From the entries that follow, copy exactly the lines beginning at the line holding "emission line objects" and continuing through the line holding "from approximately -0.5".

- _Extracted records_
########################################
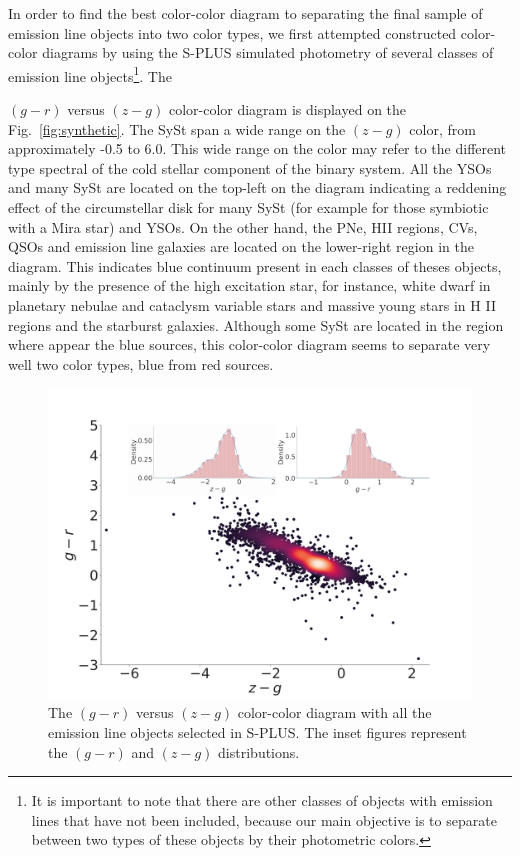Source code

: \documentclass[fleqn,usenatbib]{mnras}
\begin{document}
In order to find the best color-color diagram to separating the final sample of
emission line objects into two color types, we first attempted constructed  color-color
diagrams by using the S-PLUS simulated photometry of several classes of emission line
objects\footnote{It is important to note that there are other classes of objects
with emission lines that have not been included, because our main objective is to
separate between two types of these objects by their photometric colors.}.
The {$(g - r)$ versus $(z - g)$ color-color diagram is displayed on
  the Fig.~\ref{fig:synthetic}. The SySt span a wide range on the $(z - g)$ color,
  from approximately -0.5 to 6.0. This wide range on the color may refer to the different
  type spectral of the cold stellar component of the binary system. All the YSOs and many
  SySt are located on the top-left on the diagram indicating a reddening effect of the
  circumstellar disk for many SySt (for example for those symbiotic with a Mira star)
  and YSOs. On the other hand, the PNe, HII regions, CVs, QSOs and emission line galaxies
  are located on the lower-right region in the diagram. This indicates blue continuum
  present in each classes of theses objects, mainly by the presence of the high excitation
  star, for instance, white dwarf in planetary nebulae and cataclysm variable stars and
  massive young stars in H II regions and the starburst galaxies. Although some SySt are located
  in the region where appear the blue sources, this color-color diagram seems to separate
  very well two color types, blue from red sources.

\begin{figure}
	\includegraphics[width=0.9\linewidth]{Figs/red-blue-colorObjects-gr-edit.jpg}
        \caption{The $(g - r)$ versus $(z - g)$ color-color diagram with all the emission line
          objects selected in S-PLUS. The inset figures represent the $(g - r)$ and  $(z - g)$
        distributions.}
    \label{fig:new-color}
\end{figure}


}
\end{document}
########################################
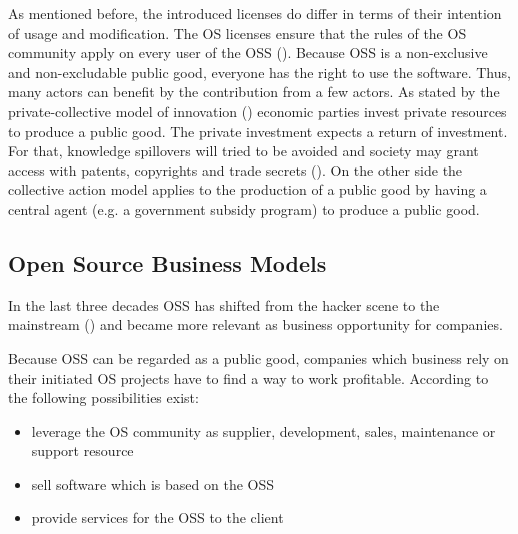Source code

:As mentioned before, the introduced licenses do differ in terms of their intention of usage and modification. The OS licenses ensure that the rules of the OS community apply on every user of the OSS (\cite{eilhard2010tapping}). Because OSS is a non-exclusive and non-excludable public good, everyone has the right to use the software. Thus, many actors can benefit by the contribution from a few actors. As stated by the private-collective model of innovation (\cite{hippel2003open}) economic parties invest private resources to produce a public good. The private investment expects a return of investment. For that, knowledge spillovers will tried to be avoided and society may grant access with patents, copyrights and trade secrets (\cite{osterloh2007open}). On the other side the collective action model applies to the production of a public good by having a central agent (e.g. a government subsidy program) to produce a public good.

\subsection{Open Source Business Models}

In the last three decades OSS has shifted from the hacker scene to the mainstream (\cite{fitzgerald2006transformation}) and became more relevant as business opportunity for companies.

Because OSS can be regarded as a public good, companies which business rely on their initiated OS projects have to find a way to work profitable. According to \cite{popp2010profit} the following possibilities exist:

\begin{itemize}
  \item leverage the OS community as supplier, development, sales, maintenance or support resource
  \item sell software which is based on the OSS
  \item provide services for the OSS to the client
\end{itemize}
########################################
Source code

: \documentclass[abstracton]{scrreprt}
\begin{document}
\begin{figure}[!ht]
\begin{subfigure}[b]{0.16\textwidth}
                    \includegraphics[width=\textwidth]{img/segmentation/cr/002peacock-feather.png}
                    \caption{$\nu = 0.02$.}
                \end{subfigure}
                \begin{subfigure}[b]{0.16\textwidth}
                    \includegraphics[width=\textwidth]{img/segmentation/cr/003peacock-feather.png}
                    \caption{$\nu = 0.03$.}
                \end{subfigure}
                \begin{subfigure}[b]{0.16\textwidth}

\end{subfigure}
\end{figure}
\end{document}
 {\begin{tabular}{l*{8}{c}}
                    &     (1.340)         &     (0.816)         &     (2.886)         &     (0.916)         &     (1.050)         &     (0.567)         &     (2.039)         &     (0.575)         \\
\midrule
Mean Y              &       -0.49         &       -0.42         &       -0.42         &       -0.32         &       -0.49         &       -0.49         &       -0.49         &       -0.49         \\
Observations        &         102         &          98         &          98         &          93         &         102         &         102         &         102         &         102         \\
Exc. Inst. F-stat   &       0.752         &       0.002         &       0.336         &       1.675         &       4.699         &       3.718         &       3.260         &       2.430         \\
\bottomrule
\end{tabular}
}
########################################
- _Task answer_
emission line objects into two color types, we first attempted constructed  color-color
diagrams by using the S-PLUS simulated photometry of several classes of emission line
objects\footnote{It is important to note that there are other classes of objects
with emission lines that have not been included, because our main objective is to
separate between two types of these objects by their photometric colors.}.
The {$(g - r)$ versus $(z - g)$ color-color diagram is displayed on
  the Fig.~\ref{fig:synthetic}. The SySt span a wide range on the $(z - g)$ color,
  from approximately -0.5 to 6.0. This wide range on the color may refer to the different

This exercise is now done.